This article discusses funds awarded by the Bureau of Justice Assistance (BJA) of the U. S. Department of Justice to Maryland to reduce smuggled contraband cell phones in Baltimore prisons. It is interesting that the funds are not being used to purchase wireless signal jammers (the usual strategy for funds granted to address the contraband cell phone problem), but to hire DPSCS investigators and State’s Attorney staff. Of note is that there is no mention of any initiative to address the demand side of the problem.
Governor Martin O’Malley today announced that Maryland has received $350,000 in federal funds to intensify the effort to tackle the problem of cell phones in Baltimore prisons. The competitive federal grant is designed to fund “innovative strategies for confronting emerging or chronic systemic issues.”
The Maryland Department of Public Safety and Correctional Services (DPSCS) is receiving the funds from the Bureau of Justice Assistance (BJA) of the U. S. Department of Justice. Maryland has become a national leader in developing strategies to fight illegal cell phones in prisons. Many of these efforts focused on close partnerships linking prosecutors, prison intelligence unit investigators, and forensic cell phone data extraction and analysis, all efforts cited as “innovative” by BJA when awarding the grant.
“Protecting and improving public safety in our neighborhoods and communities is the most important obligation we have as public servants,” said Governor O’Malley. “The use of cell phones by inmates is a significant threat to public safety and these additional funds will bolster our efforts to combat illegal cell phone use inside our prisons and protect our neighbors and families in communities across Maryland. I appreciate the steadfast commitment of our Congressional delegation and their efforts in helping secure the grant funding.”
The grant will be used to fund the placement of a dedicated part-time assistant state’s attorney in Baltimore City, two investigators in DPSCS’ Internal Investigative Unit, and one support staffer. Their goal will be to reduce prison corruption and gang activity through enhanced prosecution, investigation, and inter-agency cooperation.
The funds will also bolster ongoing coordinated efforts between Baltimore City State’s Attorney Gregg Bernstein and DPSCS to proactively prosecute inmates not only for the possession of cell phones, but to prioritize cases to pursue violent gang members who use cell phones to further criminal enterprises. It will also target corrupt prison staff who enable inmates to acquire cell phones.
“For too long, criminals have continued to operate out of prison through smuggled cell phones,” said Senator Barbara Mikulski. “With this important federal investment, Baltimore prison wardens will have another tool to combat illegal cell phone use on the inside and protect our neighbors and families on the outside. As Chairwoman of the Senate subcommittee tasked with funding crime preventing programs, I am pleased to have put money in the federal checkbook to make our neighborhoods safer and give prison officials the tools they need.”
“Too many inmates are using contraband cell phones to harass witnesses and victims and orchestrate crimes behind prison walls, defying prison rules and law enforcement,” said Senator Ben Cardin. “This grant will crack down on cell phone use in our prisons, reducing crime and ultimately increasing safety on Baltimore’s streets.”
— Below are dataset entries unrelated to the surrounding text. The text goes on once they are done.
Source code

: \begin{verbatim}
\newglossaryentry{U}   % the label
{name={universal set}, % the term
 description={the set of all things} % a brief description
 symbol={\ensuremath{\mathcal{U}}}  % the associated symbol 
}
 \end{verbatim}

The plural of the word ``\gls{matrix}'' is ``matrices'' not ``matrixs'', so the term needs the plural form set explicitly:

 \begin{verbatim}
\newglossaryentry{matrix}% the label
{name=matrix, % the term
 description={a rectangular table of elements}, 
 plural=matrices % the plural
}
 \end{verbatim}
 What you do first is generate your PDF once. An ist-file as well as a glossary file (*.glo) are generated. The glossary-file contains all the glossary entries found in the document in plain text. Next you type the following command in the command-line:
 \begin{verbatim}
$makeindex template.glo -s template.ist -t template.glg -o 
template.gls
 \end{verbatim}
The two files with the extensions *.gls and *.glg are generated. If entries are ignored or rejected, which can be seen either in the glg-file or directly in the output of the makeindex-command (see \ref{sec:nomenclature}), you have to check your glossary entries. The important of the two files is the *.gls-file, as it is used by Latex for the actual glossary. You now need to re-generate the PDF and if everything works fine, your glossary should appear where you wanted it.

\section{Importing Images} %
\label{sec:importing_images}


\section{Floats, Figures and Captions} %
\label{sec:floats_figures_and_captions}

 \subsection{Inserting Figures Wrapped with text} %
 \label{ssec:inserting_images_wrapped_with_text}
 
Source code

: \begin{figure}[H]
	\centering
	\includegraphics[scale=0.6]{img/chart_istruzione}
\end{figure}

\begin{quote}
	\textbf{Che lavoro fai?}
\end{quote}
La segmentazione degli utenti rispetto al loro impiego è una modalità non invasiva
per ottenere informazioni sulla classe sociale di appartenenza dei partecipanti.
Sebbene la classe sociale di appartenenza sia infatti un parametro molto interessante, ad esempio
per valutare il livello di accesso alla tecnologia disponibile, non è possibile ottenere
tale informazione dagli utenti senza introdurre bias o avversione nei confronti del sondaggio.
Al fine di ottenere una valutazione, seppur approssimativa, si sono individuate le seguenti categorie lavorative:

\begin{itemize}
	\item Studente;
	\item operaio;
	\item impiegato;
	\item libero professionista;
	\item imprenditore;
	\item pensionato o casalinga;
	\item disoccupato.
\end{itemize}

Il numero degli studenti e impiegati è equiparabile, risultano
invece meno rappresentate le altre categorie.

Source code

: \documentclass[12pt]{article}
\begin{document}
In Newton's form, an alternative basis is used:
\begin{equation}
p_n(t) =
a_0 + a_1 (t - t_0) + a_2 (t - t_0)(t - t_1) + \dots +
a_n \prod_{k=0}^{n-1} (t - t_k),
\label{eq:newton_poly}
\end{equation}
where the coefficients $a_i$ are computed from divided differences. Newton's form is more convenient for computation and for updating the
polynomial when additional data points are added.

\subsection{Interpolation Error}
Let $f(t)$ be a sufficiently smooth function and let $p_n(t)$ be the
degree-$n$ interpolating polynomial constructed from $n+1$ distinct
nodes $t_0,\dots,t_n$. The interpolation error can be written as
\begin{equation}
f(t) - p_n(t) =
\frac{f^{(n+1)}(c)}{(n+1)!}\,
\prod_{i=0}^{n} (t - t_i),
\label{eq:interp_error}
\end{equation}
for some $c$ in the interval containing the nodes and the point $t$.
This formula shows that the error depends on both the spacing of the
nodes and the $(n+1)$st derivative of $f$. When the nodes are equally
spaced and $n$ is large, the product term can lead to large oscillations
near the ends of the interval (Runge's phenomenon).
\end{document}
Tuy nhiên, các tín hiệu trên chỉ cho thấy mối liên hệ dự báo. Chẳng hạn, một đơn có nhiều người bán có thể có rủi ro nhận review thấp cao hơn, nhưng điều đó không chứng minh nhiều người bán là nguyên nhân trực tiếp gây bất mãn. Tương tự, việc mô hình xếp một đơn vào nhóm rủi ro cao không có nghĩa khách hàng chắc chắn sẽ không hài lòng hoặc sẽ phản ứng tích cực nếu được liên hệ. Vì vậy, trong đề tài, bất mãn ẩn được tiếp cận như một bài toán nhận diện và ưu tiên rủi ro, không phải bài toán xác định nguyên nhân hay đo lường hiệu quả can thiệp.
“In too many instances, the use of cell phones and other contraband enables incarcerated defendants to continue their criminal activity, often with violent results,” said Baltimore City State’s Attorney Gregg Bernstein. “This grant provides much-needed assistance in our efforts to combat these criminal enterprises. We thank Governor O’Malley and GOCCP for their innovative work on behalf of our city and citizens.”
This grant is the latest development in the State’s innovative and aggressive efforts to tackle this issue, including training its own cell phone sniffing K-9 Units, investing $1 million into prison entrance security technology, and developing correctional intelligence efforts and cell phone data extraction and analysis capabilities. In 2009, the DPSCS opened lines of communication with the Baltimore City State’s Attorney’s office to improve cell phone investigations and prosecutions. That includes training of DOC staffers by the State’s Attorney’s office in ways to build stronger cases leading to more prosecutions and convictions.
The more intense focus on cell phone interdiction has paid off, with a 75% increase in interdicted phones found in FY2011vs FY2007 statewide, with 882 cell seized Baltimore City’s corrections facilities. More importantly, the number of cell phones found has likely leveled off in the last two years, meaning fewer are getting in from a high of over 1,600 in 2009.